**About this exercise**
Locate each line in the records containing "įsiveržę". Copy it.

**Items listed in a dataset**
╔══
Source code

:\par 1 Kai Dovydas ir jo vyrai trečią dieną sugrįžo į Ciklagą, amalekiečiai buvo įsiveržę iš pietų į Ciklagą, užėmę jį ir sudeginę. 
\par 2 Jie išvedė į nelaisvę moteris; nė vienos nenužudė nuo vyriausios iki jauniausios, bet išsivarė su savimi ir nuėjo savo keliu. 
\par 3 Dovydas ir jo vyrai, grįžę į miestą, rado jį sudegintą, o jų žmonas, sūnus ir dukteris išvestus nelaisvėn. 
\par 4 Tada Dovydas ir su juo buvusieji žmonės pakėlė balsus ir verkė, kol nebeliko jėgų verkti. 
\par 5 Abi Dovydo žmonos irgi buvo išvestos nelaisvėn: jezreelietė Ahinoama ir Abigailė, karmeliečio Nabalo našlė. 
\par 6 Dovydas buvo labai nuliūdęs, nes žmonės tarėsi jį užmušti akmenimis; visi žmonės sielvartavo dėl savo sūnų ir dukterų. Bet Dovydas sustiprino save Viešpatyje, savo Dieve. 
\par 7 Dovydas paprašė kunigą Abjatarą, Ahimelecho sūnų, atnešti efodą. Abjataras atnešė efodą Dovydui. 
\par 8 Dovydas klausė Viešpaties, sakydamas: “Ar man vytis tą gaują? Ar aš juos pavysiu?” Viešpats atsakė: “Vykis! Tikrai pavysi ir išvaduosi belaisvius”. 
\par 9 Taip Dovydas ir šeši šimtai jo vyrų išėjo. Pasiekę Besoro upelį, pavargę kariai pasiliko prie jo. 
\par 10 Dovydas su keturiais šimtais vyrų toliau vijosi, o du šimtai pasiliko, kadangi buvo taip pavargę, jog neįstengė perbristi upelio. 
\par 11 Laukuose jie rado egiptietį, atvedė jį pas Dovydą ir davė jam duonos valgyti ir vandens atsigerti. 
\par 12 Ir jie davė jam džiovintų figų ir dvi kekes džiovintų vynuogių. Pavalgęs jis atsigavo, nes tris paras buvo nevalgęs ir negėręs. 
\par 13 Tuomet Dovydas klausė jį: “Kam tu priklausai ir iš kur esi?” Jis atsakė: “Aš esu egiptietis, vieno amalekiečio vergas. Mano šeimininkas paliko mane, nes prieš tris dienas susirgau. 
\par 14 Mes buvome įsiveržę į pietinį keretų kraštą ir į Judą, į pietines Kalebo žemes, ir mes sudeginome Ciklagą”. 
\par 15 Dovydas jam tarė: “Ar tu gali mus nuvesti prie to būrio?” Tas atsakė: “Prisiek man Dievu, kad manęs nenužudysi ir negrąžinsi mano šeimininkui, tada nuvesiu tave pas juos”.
╚══
**Output of the task**
:\par 1 Kai Dovydas ir jo vyrai trečią dieną sugrįžo į Ciklagą, amalekiečiai buvo įsiveržę iš pietų į Ciklagą, užėmę jį ir sudeginę. 
\par 14 Mes buvome įsiveržę į pietinį keretų kraštą ir į Judą, į pietines Kalebo žemes, ir mes sudeginome Ciklagą”. 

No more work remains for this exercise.